Kurt Wenner's one-of-a-kind
While studying in Rome I was invited to climb the scaffolding in a number of churches to see the frescos up close during their restoration. I was lucky enough to even touch the Sistine Chapel ceiling. I noticed that when viewing Baroque ceiling frescos up close the figures were elongated by using a technique called anamorphism. This a particular kind of geometry that makes an image look normal when viewed at a severe angle, such as from the floor of a church far below the painted surface.
When I took up pavement art it occurred to me that images on the pavement also incurred the same problem of from being seen from a sharp angle. I had the opposite problem of a church ceiling, no one was looking up far away at my images, but instead they stood close to the edge of them and looked down.
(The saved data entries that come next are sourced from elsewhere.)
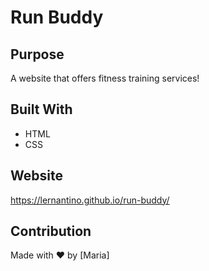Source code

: # Run Buddy

## Purpose
A website that offers fitness training services! 

## Built With
* HTML
* CSS

## Website
https://lernantino.github.io/run-buddy/

## Contribution
Made with ❤️ by [Maria]
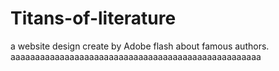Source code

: # Titans-of-literature
a website design create by Adobe flash about famous authors.
aaaaaaaaaaaaaaaaaaaaaaaaaaaaaaaaaaaaaaaaaaaaaaaaaaa
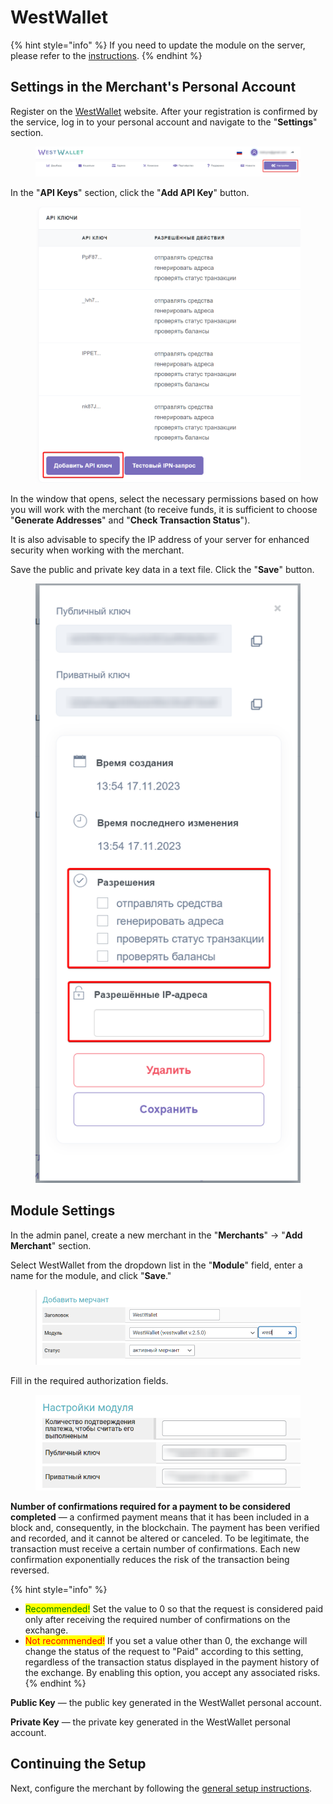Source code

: # WestWallet

{% hint style="info" %}
If you need to update the module on the server, please refer to the [instructions](https://premium.gitbook.io/main/en/basic-settings/faq/updating-script-files-on-the-server/how-to-update-files-on-the-server#merchant-and-auto-payout-modules).
{% endhint %}

## Settings in the Merchant's Personal Account

Register on the [WestWallet](https://westwallet.io/) website. After your registration is confirmed by the service, log in to your personal account and navigate to the "**Settings**" section.

<figure><img src="../../../.gitbook/assets/image (1412)_eng.png" alt=""><figcaption></figcaption></figure>

In the "**API Keys**" section, click the "**Add API Key**" button.

<figure><img src="../../../.gitbook/assets/image (1414)_eng.png" alt="" width="563"><figcaption></figcaption></figure>

In the window that opens, select the necessary permissions based on how you will work with the merchant (to receive funds, it is sufficient to choose "**Generate Addresses**" and "**Check Transaction Status**").

It is also advisable to specify the IP address of your server for enhanced security when working with the merchant.

Save the public and private key data in a text file. Click the "**Save**" button.

<figure><img src="../../../.gitbook/assets/image (1413)_eng.png" alt="" width="438"><figcaption></figcaption></figure>

## Module Settings

In the admin panel, create a new merchant in the "**Merchants**" -> "**Add Merchant**" section.

Select WestWallet from the dropdown list in the "**Module**" field, enter a name for the module, and click "**Save**."

<figure><img src="../../../.gitbook/assets/image (1415)_eng.png" alt="" width="563"><figcaption></figcaption></figure>

Fill in the required authorization fields.

<figure><img src="../../../.gitbook/assets/image (1416)_eng.png" alt="" width="461"><figcaption></figcaption></figure>

**Number of confirmations required for a payment to be considered completed** — a confirmed payment means that it has been included in a block and, consequently, in the blockchain. The payment has been verified and recorded, and it cannot be altered or canceled. To be legitimate, the transaction must receive a certain number of confirmations. Each new confirmation exponentially reduces the risk of the transaction being reversed.

{% hint style="info" %}
* <mark style="color:green;">Recommended!</mark> Set the value to 0 so that the request is considered paid only after receiving the required number of confirmations on the exchange.
* <mark style="color:red;">Not recommended!</mark> If you set a value other than 0, the exchange will change the status of the request to "Paid" according to this setting, regardless of the transaction status displayed in the payment history of the exchange. By enabling this option, you accept any associated risks.
{% endhint %}

**Public Key** — the public key generated in the WestWallet personal account.

**Private Key** — the private key generated in the WestWallet personal account.

## Continuing the Setup

Next, configure the merchant by following the [general setup instructions](https://premium.gitbook.io/main/en/basic-settings/merchants-and-auto-payments/merchants/general-merchant-settings).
I began by adjusting the proportions of the composition to accommodate the wide-angle viewpoint the paintings were seen from. I had developed a similar geometry for my work at NASA. I knew that the back of the human eye is a curvilinear plane, and therefore made a geometry that reversed the curve so the image appears correct when viewed from a select point. This sounds complicated because it is!
Only by inventing my own geometry could I create an illusion of vast space in a very small area. This technique creates a harmonious balance between the painted surface, the participants interacting with the art work, and the surrounding environment.”